Filter the records below and copy every line containing the word "freedom".

Records from a dataset:

--- START ---

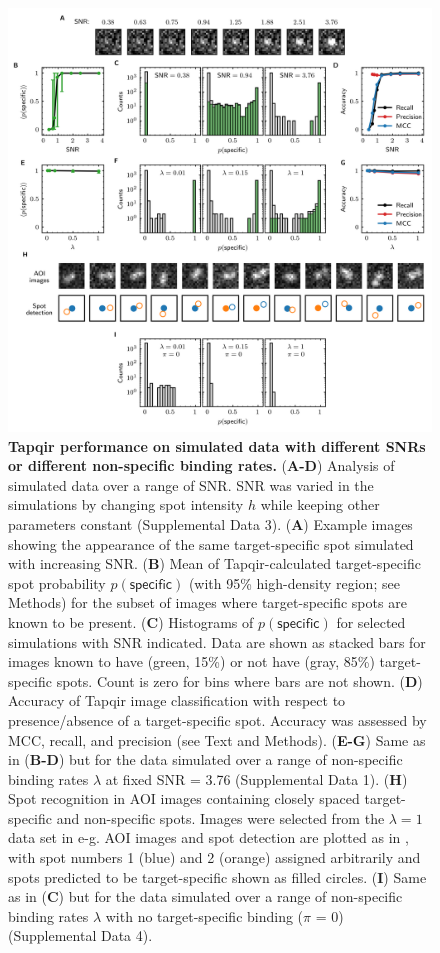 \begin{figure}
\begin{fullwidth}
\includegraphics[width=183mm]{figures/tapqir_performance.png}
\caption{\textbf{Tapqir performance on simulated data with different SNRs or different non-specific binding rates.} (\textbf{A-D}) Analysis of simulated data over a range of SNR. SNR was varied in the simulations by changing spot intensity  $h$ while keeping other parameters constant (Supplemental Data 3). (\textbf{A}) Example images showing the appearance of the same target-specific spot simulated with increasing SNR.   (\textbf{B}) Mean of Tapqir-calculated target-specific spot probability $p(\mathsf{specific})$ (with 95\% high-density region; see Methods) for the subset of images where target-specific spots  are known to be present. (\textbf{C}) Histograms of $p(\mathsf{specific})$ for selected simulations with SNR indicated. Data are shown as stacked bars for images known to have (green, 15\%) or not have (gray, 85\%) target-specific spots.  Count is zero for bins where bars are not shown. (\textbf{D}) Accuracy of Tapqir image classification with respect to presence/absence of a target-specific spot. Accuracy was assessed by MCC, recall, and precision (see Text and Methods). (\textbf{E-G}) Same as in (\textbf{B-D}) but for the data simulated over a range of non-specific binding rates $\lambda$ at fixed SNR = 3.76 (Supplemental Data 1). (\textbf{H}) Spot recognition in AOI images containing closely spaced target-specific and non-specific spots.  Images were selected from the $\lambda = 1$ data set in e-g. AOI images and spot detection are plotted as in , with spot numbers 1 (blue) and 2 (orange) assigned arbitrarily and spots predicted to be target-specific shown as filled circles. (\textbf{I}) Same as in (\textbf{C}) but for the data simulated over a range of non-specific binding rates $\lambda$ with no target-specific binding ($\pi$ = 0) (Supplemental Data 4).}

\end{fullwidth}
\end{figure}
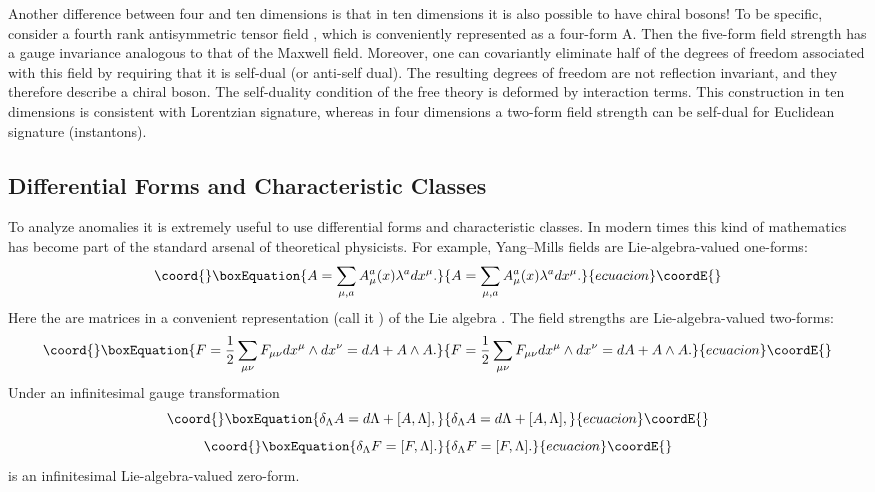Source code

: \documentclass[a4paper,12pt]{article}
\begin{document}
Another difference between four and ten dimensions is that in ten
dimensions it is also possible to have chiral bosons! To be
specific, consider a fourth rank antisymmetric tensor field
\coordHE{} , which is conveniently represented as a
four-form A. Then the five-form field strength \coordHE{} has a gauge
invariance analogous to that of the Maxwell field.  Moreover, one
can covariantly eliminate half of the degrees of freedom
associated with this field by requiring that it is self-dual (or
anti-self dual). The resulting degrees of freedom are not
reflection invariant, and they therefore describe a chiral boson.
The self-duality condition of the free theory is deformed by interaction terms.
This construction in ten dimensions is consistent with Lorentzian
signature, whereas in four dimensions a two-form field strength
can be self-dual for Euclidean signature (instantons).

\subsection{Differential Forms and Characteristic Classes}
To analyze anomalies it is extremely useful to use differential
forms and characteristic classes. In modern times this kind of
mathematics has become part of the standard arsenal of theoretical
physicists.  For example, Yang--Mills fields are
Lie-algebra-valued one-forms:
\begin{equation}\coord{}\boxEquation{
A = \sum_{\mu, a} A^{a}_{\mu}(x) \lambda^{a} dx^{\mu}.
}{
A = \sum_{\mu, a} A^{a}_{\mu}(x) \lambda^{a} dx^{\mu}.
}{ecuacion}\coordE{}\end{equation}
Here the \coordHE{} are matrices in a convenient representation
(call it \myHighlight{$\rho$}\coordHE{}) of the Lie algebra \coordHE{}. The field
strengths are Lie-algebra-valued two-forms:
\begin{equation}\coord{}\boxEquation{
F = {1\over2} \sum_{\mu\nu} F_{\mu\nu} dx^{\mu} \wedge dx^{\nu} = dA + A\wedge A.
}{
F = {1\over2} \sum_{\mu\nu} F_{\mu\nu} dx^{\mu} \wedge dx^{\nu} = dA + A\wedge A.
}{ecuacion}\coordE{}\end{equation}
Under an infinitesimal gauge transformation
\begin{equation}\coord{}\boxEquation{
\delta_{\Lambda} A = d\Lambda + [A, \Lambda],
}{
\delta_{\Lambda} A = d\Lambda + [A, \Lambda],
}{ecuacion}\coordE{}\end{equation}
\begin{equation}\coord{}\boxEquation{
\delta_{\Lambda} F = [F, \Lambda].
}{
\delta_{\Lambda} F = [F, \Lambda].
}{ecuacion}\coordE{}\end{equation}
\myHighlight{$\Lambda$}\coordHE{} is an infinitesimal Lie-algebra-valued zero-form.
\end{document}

--- END ---

ANSWER TO THIS PROBLEM:
can covariantly eliminate half of the degrees of freedom
anti-self dual). The resulting degrees of freedom are not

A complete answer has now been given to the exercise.